Now that I think about it, I don't think these skills are limited to programming. As a musician, for example, you must count time and pitch, you must repeat themes in slight variation. Perhaps this is just the nature of information.
"I will never use Python in production ever again"
This quote is from an engineer I respect very much. The reasoning behind it was they hit a few SyntaxError and AttributeError exceptions in their production jobs and had to do a whole new release to fix it, which took a lot of time. The same engineer followed that story by saying that Python is also slow, so to them, overall, Python totally isn't worth using ever again.
1. Why didn't you have tests that caught the syntax errors? Static typing doesn't ensure correctness for languages like C++ and Java. You should always test your code! Say you implement the same functionality in Python and C++, respectively, and the same tests. All other things being equal, I expect the total time spent in Python will be lower than C++. The whole point of using a dynamic language is to boost your productivity as a programmer for equivalent work.
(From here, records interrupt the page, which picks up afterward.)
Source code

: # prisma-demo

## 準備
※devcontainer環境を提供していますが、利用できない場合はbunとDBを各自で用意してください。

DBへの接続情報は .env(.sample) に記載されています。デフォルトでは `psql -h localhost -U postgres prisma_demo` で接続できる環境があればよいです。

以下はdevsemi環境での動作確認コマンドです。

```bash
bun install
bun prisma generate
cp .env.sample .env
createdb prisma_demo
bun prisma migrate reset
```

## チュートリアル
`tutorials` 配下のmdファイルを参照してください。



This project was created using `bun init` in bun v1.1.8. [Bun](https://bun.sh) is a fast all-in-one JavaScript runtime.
But you must always write the tests!
2. Why did your release take so much time? Everyone has hit an exception or crashing bug in production. Fast deployment is crucial for fixing these, continuous deployment is even better. With frequent, smaller releases to production the risk introduced by each release is lower, the cost of fixing bugs in each release is lower, and this lower risk compensates for pushing "fresh" code all the time. So who cares if you have a SyntaxError? Pushing should take minutes, not days.
3. If Python is slow for your problem why are you using it? By using dynamic languages you are trading program execution time for project execution time. The code will take less time to write but will also be slower (or take more resources) when it runs. That's okay, because the vast majority of the time I find it's fast enough. When Python will be too slow, I find another tool that fits the use-case (C++, Java, R). No tool is a panacea. You should choose Python when it makes sense to use it.
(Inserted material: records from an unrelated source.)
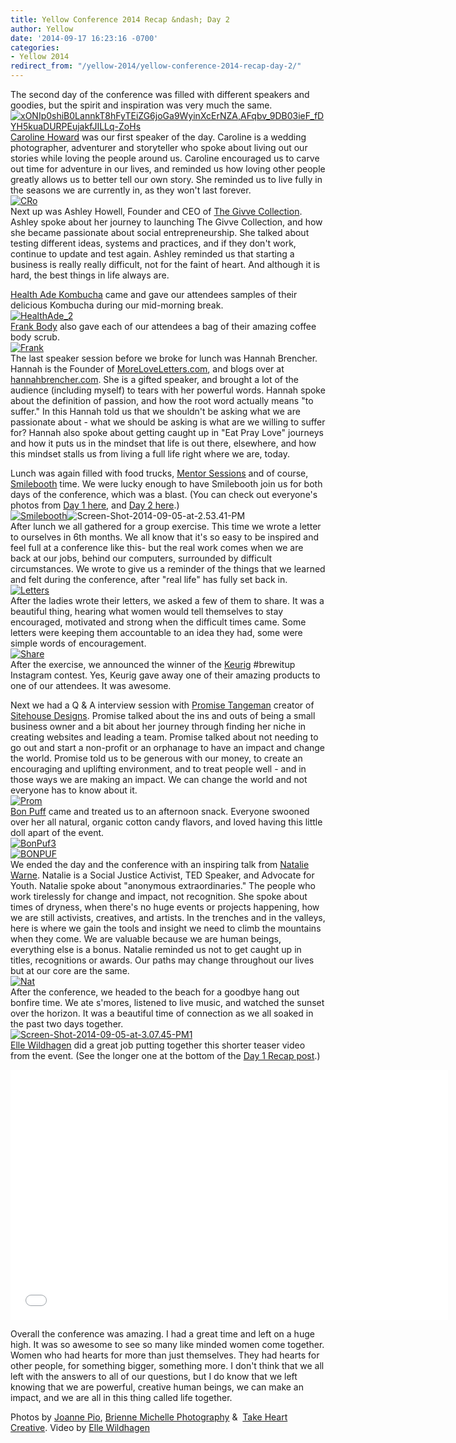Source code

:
```yaml
---
title: Yellow Conference 2014 Recap &ndash; Day 2
author: Yellow
date: '2014-09-17 16:23:16 -0700'
categories:
- Yellow 2014
redirect_from: "/yellow-2014/yellow-conference-2014-recap-day-2/"
---
```


The second day of the conference was filled with different speakers and goodies, but the spirit and inspiration was very much the same.  
[![xONIp0shiB0LannkT8hFyTEiZG6joGa9WyinXcErNZA,AFqbv_9DB03ieF_fDYH5kuaDURPEujakfJILLq-ZoHs](https://yellow-blog-images.imgix.net/2014/09/xONIp0shiB0LannkT8hFyTEiZG6joGa9WyinXcErNZAAFqbv_9DB03ieF_fDYH5kuaDURPEujakfJILLq-ZoHs.jpg)](https://yellow-blog-images.imgix.net/2014/09/xONIp0shiB0LannkT8hFyTEiZG6joGa9WyinXcErNZAAFqbv_9DB03ieF_fDYH5kuaDURPEujakfJILLq-ZoHs.jpg)  
[Caroline Howard](http://www.carolinero.com/) was our first speaker of the day. Caroline is a wedding photographer, adventurer and storyteller who spoke about living out our stories while loving the people around us. Caroline encouraged us to carve out time for adventure in our lives, and reminded us how loving other people greatly allows us to better tell our own story. She reminded us to live fully in the seasons we are currently in, as they won't last forever.  
[![CRo](https://yellow-blog-images.imgix.net/2014/09/CRo.jpg)](https://yellow-blog-images.imgix.net/2014/09/CRo.jpg)  
Next up was Ashley Howell, Founder and CEO of [The Givve Collection](http://www.shopgivve.com/). Ashley spoke about her journey to launching The Givve Collection, and how she became passionate about social entrepreneurship. She talked about testing different ideas, systems and practices, and if they don't work, continue to update and test again. Ashley reminded us that starting a business is really really difficult, not for the faint of heart. And although it is hard, the best things in life always are.

[Health Ade Kombucha](http://health-ade.com/) came and gave our attendees samples of their delicious Kombucha during our mid-morning break.  
[![HealthAde_2](https://yellow-blog-images.imgix.net/2014/09/HealthAde_2.jpg)](https://yellow-blog-images.imgix.net/2014/09/HealthAde_2.jpg)  
[Frank Body](http://frankbody.com/) also gave each of our attendees a bag of their amazing coffee body scrub.  
[![Frank](https://yellow-blog-images.imgix.net/2014/09/Frank1.jpg)](https://yellow-blog-images.imgix.net/2014/09/Frank1.jpg)  
The last speaker session before we broke for lunch was Hannah Brencher. Hannah is the Founder of [MoreLoveLetters.com](http://www.moreloveletters.com/), and blogs over at [hannahbrencher.com](http://hannahbrencher.com/). She is a gifted speaker, and brought a lot of the audience (including myself) to tears with her powerful words. Hannah spoke about the definition of passion, and how the root word actually means "to suffer." In this Hannah told us that we shouldn't be asking what we are passionate about - what we should be asking is what are we willing to suffer for? Hannah also spoke about getting caught up in "Eat Pray Love" journeys and how it puts us in the mindset that life is out there, elsewhere, and how this mindset stalls us from living a full life right where we are, today.

Lunch was again filled with food trucks, [Mentor Sessions](yellowconference.com/mentor-sessions/) and of course, [Smilebooth](http://smilebooth.com/) time. We were lucky enough to have Smilebooth join us for both days of the conference, which was a blast. (You can check out everyone's photos from [Day 1 here](http://smilebooth.com/events/yellow-conference/), and [Day 2 here](http://smilebooth.com/events/yellow-conference-1/).)  
[![Smilebooth](https://yellow-blog-images.imgix.net/2014/09/Smilebooth.jpg)](https://yellow-blog-images.imgix.net/2014/09/Smilebooth.jpg)![Screen-Shot-2014-09-05-at-2.53.41-PM](https://yellow-blog-images.imgix.net/2014/09/Screen-Shot-2014-09-05-at-2.53.41-PM.png)  
After lunch we all gathered for a group exercise. This time we wrote a letter to ourselves in 6th months. We all know that it's so easy to be inspired and feel full at a conference like this- but the real work comes when we are back at our jobs, behind our computers, surrounded by difficult circumstances. We wrote to give us a reminder of the things that we learned and felt during the conference, after "real life" has fully set back in.  
[![Letters](https://yellow-blog-images.imgix.net/2014/09/Letters.jpg)](https://yellow-blog-images.imgix.net/2014/09/Letters.jpg)  
After the ladies wrote their letters, we asked a few of them to share. It was a beautiful thing, hearing what women would tell themselves to stay encouraged, motivated and strong when the difficult times came. Some letters were keeping them accountable to an idea they had, some were simple words of encouragement.  
[![Share](https://yellow-blog-images.imgix.net/2014/09/Share.jpg)](https://yellow-blog-images.imgix.net/2014/09/Share.jpg)  
After the exercise, we announced the winner of the [Keurig](http://www.keurig.com/) #brewitup Instagram contest. Yes, Keurig gave away one of their amazing products to one of our attendees. It was awesome.

Next we had a Q & A interview session with [Promise Tangeman](http://www.promisetangemanblog.com/) creator of [Sitehouse Designs](http://sitehousedesigns.com/). Promise talked about the ins and outs of being a small business owner and a bit about her journey through finding her niche in creating websites and leading a team. Promise talked about not needing to go out and start a non-profit or an orphanage to have an impact and change the world. Promise told us to be generous with our money, to create an encouraging and uplifting environment, and to treat people well - and in those ways we are making an impact. We can change the world and not everyone has to know about it.  
[![Prom](https://yellow-blog-images.imgix.net/2014/09/Prom.jpg)](https://yellow-blog-images.imgix.net/2014/09/Prom.jpg)  
[Bon Puff](http://www.bonpuf.com/) came and treated us to an afternoon snack. Everyone swooned over her all natural, organic cotton candy flavors, and loved having this little doll apart of the event.  
[![BonPuf3](https://yellow-blog-images.imgix.net/2014/09/BonPuf3.jpg)](https://yellow-blog-images.imgix.net/2014/09/BonPuf3.jpg)  
[![BONPUF](https://yellow-blog-images.imgix.net/2014/09/BONPUF.jpg)](https://yellow-blog-images.imgix.net/2014/09/BONPUF.jpg)  
We ended the day and the conference with an inspiring talk from [Natalie Warne](http://nataliewarne.com/). Natalie is a Social Justice Activist, TED Speaker, and Advocate for Youth. Natalie spoke about "anonymous extraordinaries." The people who work tirelessly for change and impact, not recognition. She spoke about times of dryness, when there's no huge events or projects happening, how we are still activists, creatives, and artists. In the trenches and in the valleys, here is where we gain the tools and insight we need to climb the mountains when they come. We are valuable because we are human beings, everything else is a bonus. Natalie reminded us not to get caught up in titles, recognitions or awards. Our paths may change throughout our lives but at our core are the same.  
[![Nat](https://yellow-blog-images.imgix.net/2014/09/Nat.jpg)](https://yellow-blog-images.imgix.net/2014/09/Nat.jpg)  
After the conference, we headed to the beach for a goodbye hang out bonfire time. We ate s'mores, listened to live music, and watched the sunset over the horizon. It was a beautiful time of connection as we all soaked in the past two days together.  
[![Screen-Shot-2014-09-05-at-3.07.45-PM1](https://yellow-blog-images.imgix.net/2014/09/Screen-Shot-2014-09-05-at-3.07.45-PM1.png)](https://yellow-blog-images.imgix.net/2014/09/Screen-Shot-2014-09-05-at-3.07.45-PM1.png)  
[Elle Wildhagen](http://ellenwildhagen.com/) did a great job putting together this shorter teaser video from the event. (See the longer one at the bottom of the [Day 1 Recap post](http://yellowconference.com/yellow-conference-2014-recap-day-1/).)

<iframe src="//player.vimeo.com/video/105934807" height="400" width="700" allowfullscreen="" frameborder="0"></iframe>

Overall the conference was amazing. I had a great time and left on a huge high. It was so awesome to see so many like minded women come together. Women who had hearts for more than just themselves. They had hearts for other people, for something bigger, something more. I don't think that we all left with the answers to all of our questions, but I do know that we left knowing that we are powerful, creative human beings, we can make an impact, and we are all in this thing called life together.

Photos by [Joanne Pio](http://www.joannepio.com/), [Brienne Michelle Photography](http://www.briennemichelle.com/) &  [Take Heart Creative](http://takeheartcreative.com/). Video by [Elle Wildhagen](http://ellenwildhagen.com/)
Like any tool, Python is great for what it's good at, which is many things. The APIs Python enables are wonderful. For what Python can't do well it works great for a prototype, but long-term you may find the need to switch to something else. That's fine! The constant lesson is always use the right tool for the job you're facing. In my experience, all things being equal, I find that Python* lets me focus on making my project successful by delivering functionality to users sooner. That's what's important to me.
Finally: What's really interesting in this whole consideration is Go. Go is the closest I've felt to Python with a static language in terms of productivity, and I don't even know Go very well. I look forward to using Go more and seeing when it can replace Python for my needs.
* This applies to any dynamic language, really. Advocating for Python specifically isn't my goal.